* _What is needed_:
From the records below, copy out each line that has the word "Policy".

===============

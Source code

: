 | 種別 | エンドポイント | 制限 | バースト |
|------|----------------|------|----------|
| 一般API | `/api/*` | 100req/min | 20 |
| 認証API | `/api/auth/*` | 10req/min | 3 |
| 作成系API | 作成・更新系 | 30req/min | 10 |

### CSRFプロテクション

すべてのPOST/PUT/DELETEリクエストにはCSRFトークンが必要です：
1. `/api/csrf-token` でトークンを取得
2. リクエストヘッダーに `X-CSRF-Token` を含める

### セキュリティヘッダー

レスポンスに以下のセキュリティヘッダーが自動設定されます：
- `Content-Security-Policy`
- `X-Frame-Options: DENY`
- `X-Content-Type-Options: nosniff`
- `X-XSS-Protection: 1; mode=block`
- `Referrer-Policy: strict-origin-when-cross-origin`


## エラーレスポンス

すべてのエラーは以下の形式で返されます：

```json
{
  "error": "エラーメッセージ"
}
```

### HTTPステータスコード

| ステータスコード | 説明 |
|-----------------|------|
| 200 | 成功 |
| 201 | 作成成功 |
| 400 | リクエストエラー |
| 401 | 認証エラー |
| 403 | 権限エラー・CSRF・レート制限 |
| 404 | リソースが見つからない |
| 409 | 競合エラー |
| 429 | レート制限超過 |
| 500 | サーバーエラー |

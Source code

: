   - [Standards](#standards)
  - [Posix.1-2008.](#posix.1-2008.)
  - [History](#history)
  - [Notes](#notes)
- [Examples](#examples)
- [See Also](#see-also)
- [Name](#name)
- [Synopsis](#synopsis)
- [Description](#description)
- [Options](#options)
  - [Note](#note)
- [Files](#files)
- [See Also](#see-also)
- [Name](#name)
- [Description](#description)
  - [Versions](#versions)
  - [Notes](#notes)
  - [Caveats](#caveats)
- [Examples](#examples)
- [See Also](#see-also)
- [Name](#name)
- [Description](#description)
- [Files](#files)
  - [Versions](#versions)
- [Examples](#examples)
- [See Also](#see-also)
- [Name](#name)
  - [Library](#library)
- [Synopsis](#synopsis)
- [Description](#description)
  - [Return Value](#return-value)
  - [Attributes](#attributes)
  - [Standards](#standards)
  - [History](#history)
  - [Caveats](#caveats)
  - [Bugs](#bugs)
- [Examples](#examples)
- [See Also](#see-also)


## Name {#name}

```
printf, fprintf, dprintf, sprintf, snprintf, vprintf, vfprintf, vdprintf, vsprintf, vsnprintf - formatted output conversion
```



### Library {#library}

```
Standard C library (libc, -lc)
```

===============

* _Problem solution_:
- `Content-Security-Policy`
- `Referrer-Policy: strict-origin-when-cross-origin`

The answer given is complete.